Overview
The /v1/messages endpoint provides an Anthropic-compatible Messages API that seamlessly integrates with the Anthropic SDK while delivering Stratus world model predictions.
For Anthropic SDK users: Drop-in replacement - just change the base URL and API key.
Why Use This Endpoint?
Anthropic SDK Compatible Use official Anthropic SDK with Stratus predictions
Format Parity Full compatibility with Anthropic’s Messages API format
Streaming Support Server-sent events (SSE) streaming fully supported
Tools & Function Calling Complete tool use and function calling support
How It Works
Stratus internally converts between formats to deliver predictions:
Anthropic Request → OpenAI Format → Stratus World Model → OpenAI Format → Anthropic Response
This conversion is transparent - you don’t need to handle it. Just use the Anthropic SDK normally.
Authentication
Use your Stratus API key in the x-api-key header (Anthropic SDK convention):
import Anthropic from '@anthropic-ai/sdk' ;
const client = new Anthropic ({
baseURL: 'https://api.stratus.run' ,
apiKey: process . env . STRATUS_API_KEY , // stratus_sk_live_*
});
Basic Request
{
"model" : "stratus-x1ac-small-gpt-4o" ,
"max_tokens" : 1024 ,
"messages" : [
{
"role" : "user" ,
"content" : "What will happen if I click the login button?"
}
]
}
With System Prompt
{
"model" : "stratus-x1ac-small-gpt-4o" ,
"max_tokens" : 1024 ,
"system" : "You are analyzing a web application interface." ,
"messages" : [
{
"role" : "user" ,
"content" : "Describe the current state"
}
]
}
Parameters
Stratus model to use. See Models for the full list of 2,050+ combinations. Native examples: stratus-x1ac-small-gpt-4o, stratus-x1ac-base-claude-sonnet-4-20250514OpenRouter examples: stratus-x1ac-base-deepseek/deepseek-r1, stratus-x1ac-base-meta-llama/llama-3.3-70b-instruct
Array of message objects with role and content. Roles: user or assistant.

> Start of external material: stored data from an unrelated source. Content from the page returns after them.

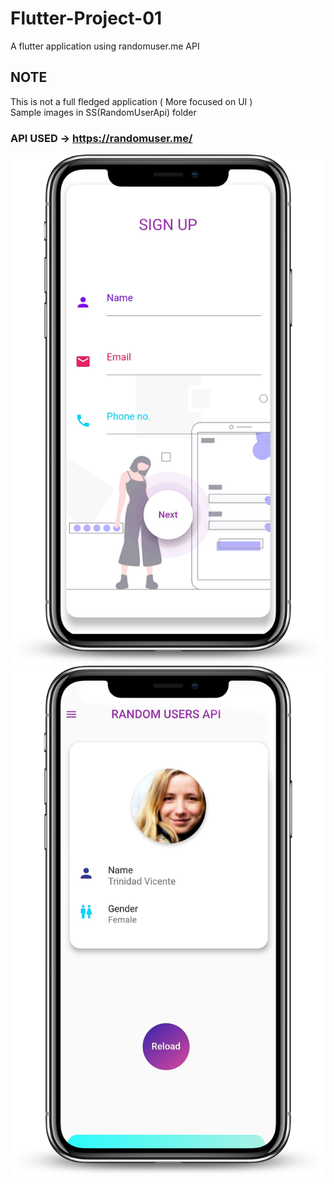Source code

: # Flutter-Project-01
A flutter application using randomuser.me API 

## NOTE 
This is not a full fledged application ( More focused on UI )  
Sample images in SS(RandomUserApi) folder

### API USED -> https://randomuser.me/



![LoginPage](https://github.com/Shashwat-Joshi/Flutter-Project-01/blob/master/SS(RandomUserApi)/LoginPage.png)
![HomePage](https://github.com/Shashwat-Joshi/Flutter-Project-01/blob/master/SS(RandomUserApi)/HomePage.png)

Maximum tokens to generate (1-4096). Note: Required in Anthropic format (unlike OpenAI).
System prompt (state description for Stratus world model predictions).
Sampling temperature (0.0-2.0). Higher = more random.

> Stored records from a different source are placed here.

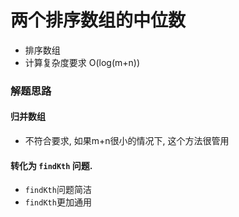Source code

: 两个排序数组的中位数
===

- 排序数组
- 计算复杂度要求 O(log(m+n))


### 解题思路

#### 归并数组
- 不符合要求, 如果m+n很小的情况下, 这个方法很管用



#### 转化为 `findKth` 问题.
- `findKth`问题简洁
- `findKth`更加通用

Nucleus sampling (0.0-1.0). Alternative to temperature.
Top-k sampling. Limits token selection to top k options.
Enable streaming responses via server-sent events (SSE).
Stop generation when any sequence is encountered.

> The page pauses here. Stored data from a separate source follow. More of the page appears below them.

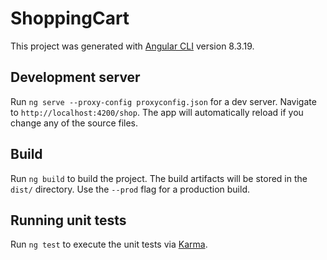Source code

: # ShoppingCart

This project was generated with [Angular CLI](https://github.com/angular/angular-cli) version 8.3.19.

## Development server

Run `ng serve --proxy-config proxyconfig.json` for a dev server. Navigate to `http://localhost:4200/shop`. The app will automatically reload if you change any of the source files.

## Build

Run `ng build` to build the project. The build artifacts will be stored in the `dist/` directory. Use the `--prod` flag for a production build.

## Running unit tests

Run `ng test` to execute the unit tests via [Karma](https://karma-runner.github.io).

Optional metadata for request tracking.
Tool selection strategy: auto, any, or specific tool.
Non-Streaming Response
{
"id" : "msg_01XYZ123" ,
"type" : "message" ,
"role" : "assistant" ,
"content" : [
{
"type" : "text" ,
"text" : "Clicking the login button will likely navigate you to the authentication page..."
}
],
"model" : "stratus-x1ac-small-gpt-4o" ,
"stop_reason" : "end_turn" ,
"stop_sequence" : null ,
"usage" : {
"input_tokens" : 24 ,
"output_tokens" : 156
}
}
Response Fields
Unique message identifier (format: msg_*)
Always "message" for complete responses
Always "assistant" for responses
Array of content blocks. Each block has type and content (e.g., text, tool_use)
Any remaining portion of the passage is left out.